(Pictures paired with source code)

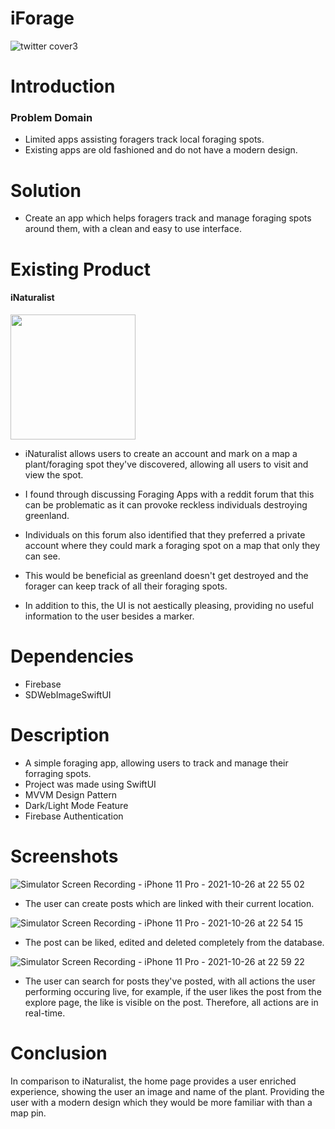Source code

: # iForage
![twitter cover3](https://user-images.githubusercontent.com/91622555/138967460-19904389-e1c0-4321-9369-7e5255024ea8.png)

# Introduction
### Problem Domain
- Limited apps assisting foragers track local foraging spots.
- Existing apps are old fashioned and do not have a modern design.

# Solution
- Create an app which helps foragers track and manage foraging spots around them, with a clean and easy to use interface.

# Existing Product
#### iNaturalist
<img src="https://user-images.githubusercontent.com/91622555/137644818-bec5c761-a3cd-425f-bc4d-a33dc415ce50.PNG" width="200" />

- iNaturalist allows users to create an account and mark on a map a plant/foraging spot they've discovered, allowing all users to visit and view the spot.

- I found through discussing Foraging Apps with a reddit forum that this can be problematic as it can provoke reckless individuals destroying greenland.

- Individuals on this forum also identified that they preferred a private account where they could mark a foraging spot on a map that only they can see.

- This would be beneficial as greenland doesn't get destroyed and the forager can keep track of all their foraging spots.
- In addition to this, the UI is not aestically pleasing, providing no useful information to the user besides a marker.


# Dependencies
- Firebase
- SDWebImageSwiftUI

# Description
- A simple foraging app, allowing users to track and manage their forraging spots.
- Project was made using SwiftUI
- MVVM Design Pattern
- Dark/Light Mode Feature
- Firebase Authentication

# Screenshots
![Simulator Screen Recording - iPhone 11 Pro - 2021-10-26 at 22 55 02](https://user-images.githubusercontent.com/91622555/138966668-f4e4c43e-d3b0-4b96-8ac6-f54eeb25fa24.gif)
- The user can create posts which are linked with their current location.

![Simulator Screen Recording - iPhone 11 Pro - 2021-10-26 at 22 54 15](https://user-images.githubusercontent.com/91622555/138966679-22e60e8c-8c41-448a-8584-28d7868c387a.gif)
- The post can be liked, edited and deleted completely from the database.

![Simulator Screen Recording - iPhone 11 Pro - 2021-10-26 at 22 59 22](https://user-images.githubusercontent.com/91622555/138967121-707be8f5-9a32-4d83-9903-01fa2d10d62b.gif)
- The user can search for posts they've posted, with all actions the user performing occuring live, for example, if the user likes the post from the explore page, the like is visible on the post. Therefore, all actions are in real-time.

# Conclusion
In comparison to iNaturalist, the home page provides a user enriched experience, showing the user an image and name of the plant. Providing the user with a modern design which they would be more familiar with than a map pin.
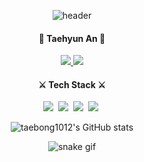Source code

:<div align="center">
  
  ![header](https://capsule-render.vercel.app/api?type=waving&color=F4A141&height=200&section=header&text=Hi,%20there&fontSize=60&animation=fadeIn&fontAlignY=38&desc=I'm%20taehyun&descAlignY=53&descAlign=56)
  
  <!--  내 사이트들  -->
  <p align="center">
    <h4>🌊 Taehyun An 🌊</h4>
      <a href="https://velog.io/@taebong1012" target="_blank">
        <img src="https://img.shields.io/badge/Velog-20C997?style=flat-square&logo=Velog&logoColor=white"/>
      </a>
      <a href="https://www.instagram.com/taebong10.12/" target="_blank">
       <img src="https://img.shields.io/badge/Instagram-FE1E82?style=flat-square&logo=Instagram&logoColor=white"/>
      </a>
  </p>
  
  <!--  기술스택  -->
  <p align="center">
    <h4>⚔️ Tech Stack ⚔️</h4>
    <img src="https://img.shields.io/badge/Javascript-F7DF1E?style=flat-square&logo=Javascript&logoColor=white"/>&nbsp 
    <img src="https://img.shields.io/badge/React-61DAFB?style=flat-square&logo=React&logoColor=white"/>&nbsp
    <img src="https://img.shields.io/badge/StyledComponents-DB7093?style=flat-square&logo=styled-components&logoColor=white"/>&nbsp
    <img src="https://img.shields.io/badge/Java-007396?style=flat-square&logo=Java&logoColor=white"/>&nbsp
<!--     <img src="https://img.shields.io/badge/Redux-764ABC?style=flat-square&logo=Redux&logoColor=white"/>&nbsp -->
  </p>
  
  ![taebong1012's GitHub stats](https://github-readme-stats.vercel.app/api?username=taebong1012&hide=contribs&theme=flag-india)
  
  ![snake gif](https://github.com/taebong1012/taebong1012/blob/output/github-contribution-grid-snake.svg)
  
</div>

(Aim of the task) Only one number is expected: the count of lines in the entries holding the string "Existing".

(Task response) 2